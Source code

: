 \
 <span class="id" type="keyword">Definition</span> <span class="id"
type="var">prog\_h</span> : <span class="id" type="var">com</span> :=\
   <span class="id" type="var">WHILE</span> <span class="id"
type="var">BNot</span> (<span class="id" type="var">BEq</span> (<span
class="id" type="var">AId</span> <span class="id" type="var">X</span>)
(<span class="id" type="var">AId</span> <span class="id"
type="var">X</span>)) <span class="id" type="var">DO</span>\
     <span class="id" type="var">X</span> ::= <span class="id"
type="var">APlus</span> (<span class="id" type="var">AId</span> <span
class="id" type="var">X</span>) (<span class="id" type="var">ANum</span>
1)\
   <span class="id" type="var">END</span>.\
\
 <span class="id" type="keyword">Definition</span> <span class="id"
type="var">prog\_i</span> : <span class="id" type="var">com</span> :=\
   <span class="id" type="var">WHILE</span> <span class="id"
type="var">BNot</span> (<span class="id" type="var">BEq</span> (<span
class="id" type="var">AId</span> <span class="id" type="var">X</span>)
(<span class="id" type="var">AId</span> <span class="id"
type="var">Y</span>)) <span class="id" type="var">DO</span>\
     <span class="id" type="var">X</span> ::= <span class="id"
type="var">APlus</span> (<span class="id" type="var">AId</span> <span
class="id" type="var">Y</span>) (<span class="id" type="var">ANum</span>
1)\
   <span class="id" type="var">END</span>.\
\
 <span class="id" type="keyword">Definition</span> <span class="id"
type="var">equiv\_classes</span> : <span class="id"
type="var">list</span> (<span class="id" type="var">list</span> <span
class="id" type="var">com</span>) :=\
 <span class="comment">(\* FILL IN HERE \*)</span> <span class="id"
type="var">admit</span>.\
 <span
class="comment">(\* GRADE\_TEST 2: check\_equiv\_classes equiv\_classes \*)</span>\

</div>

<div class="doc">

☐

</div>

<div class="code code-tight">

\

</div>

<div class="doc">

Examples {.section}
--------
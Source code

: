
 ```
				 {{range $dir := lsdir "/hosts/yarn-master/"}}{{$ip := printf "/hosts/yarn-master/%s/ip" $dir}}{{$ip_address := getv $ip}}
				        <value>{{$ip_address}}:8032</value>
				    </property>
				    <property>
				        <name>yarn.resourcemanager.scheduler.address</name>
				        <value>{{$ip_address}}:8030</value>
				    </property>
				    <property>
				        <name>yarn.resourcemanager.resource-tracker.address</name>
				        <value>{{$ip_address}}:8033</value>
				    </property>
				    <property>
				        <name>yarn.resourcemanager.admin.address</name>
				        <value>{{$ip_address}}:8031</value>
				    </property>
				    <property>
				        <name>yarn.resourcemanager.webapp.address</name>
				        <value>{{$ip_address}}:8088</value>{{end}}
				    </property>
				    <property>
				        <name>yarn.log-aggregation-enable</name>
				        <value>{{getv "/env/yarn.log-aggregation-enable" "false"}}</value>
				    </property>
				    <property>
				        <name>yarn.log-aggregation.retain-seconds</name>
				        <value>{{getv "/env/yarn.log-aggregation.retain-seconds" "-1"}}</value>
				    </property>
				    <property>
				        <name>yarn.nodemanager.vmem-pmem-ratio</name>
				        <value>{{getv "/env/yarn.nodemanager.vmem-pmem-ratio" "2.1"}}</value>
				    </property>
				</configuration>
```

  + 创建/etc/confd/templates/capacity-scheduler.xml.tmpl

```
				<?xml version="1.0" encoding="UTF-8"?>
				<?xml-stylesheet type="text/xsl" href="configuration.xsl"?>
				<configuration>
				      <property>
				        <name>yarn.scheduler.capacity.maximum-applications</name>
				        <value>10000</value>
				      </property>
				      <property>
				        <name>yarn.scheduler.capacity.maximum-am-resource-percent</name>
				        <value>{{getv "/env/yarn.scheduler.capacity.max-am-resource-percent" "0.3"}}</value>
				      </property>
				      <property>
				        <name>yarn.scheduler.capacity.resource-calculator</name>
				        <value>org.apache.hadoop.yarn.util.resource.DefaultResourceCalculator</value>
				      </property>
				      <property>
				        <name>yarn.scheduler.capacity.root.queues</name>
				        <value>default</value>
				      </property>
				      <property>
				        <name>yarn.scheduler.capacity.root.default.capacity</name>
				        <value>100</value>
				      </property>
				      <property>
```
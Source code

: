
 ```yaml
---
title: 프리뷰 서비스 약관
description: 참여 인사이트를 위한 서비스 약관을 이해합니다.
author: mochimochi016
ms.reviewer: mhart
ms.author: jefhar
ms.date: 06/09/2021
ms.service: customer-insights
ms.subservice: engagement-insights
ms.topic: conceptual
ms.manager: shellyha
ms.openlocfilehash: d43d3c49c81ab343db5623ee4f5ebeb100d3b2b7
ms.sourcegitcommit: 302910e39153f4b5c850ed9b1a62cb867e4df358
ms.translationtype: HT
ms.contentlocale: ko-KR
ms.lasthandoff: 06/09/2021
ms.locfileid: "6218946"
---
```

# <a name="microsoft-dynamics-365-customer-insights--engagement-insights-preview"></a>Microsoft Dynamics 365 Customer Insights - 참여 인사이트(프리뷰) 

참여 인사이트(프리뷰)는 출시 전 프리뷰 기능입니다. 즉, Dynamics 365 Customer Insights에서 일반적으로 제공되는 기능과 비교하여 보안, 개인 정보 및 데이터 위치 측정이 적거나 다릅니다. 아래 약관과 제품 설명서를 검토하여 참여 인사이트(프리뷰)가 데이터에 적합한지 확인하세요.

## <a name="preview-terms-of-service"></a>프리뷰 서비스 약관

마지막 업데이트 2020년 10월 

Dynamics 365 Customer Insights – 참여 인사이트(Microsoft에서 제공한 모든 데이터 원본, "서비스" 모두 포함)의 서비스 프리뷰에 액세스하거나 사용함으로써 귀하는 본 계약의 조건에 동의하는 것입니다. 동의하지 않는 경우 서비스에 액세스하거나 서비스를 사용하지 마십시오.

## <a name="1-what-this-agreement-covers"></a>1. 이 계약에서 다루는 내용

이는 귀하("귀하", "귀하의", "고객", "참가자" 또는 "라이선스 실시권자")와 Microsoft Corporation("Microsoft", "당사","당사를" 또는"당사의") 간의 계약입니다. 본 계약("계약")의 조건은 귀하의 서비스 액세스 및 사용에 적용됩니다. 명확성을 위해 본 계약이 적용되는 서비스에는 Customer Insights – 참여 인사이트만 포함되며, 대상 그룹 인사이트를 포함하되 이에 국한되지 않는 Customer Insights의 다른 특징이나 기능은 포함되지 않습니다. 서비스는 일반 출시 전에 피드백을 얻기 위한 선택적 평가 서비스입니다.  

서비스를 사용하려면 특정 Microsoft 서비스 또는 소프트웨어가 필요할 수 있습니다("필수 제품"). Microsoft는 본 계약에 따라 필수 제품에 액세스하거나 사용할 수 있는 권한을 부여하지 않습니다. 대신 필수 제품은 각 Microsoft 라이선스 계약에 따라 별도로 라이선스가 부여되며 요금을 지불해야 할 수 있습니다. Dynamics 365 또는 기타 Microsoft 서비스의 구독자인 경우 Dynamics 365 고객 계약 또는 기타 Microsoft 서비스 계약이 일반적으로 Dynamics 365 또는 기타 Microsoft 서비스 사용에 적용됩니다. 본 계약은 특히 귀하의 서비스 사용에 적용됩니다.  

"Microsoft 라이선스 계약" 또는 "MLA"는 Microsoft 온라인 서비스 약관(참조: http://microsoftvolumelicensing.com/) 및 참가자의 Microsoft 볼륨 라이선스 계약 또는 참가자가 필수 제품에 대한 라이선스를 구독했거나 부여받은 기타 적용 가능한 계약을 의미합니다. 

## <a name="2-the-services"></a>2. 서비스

**YOUR ASSIGNMENT:** For each line in the entries that contains the string "일반적으로", make a copy.

**RESPONSE FOR THIS EXERCISE:**
참여 인사이트(프리뷰)는 출시 전 프리뷰 기능입니다. 즉, Dynamics 365 Customer Insights에서 일반적으로 제공되는 기능과 비교하여 보안, 개인 정보 및 데이터 위치 측정이 적거나 다릅니다. 아래 약관과 제품 설명서를 검토하여 참여 인사이트(프리뷰)가 데이터에 적합한지 확인하세요.
서비스를 사용하려면 특정 Microsoft 서비스 또는 소프트웨어가 필요할 수 있습니다("필수 제품"). Microsoft는 본 계약에 따라 필수 제품에 액세스하거나 사용할 수 있는 권한을 부여하지 않습니다. 대신 필수 제품은 각 Microsoft 라이선스 계약에 따라 별도로 라이선스가 부여되며 요금을 지불해야 할 수 있습니다. Dynamics 365 또는 기타 Microsoft 서비스의 구독자인 경우 Dynamics 365 고객 계약 또는 기타 Microsoft 서비스 계약이 일반적으로 Dynamics 365 또는 기타 Microsoft 서비스 사용에 적용됩니다. 본 계약은 특히 귀하의 서비스 사용에 적용됩니다.  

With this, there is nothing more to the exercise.